╭──

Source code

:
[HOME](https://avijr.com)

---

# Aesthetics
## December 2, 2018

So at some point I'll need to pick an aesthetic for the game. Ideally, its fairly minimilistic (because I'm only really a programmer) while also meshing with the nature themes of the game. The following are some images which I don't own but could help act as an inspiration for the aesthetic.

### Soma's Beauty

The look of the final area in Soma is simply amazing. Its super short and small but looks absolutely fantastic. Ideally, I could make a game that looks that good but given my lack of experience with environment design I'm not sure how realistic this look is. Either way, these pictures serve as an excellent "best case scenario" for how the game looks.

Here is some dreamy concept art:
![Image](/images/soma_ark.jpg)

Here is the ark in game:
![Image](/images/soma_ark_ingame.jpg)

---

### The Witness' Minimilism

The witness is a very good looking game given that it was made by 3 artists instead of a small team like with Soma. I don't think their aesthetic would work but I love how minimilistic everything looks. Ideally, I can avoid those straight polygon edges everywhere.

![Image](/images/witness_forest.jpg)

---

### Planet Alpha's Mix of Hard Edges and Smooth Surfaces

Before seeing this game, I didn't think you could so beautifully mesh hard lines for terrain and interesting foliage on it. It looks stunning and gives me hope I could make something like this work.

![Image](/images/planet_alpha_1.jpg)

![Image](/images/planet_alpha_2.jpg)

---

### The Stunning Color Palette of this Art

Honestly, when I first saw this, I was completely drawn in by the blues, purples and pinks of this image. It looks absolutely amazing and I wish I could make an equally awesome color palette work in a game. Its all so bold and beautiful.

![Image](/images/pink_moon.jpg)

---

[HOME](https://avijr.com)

╰──
╭──

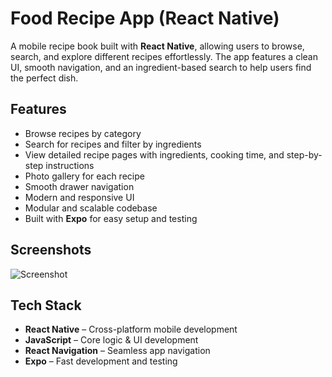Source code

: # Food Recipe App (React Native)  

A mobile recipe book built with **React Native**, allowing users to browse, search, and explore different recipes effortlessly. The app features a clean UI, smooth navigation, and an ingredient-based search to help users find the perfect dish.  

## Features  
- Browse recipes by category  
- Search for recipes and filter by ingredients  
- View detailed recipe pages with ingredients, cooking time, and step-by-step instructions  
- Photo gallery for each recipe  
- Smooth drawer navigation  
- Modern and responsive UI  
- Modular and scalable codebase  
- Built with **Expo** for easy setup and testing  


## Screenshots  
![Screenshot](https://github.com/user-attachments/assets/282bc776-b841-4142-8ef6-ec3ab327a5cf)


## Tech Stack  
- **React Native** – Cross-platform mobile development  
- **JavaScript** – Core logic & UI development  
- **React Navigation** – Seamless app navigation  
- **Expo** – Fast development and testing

╰──

| Exercise brief |
Everything starting at the line containing "- **JavaScript** –" and ending at the line containing "- **Expo** – Fast development and testing" in the records above should be repeated exactly, and only that.

| Task answer |
- **JavaScript** – Core logic & UI development  
- **React Navigation** – Seamless app navigation  
- **Expo** – Fast development and testing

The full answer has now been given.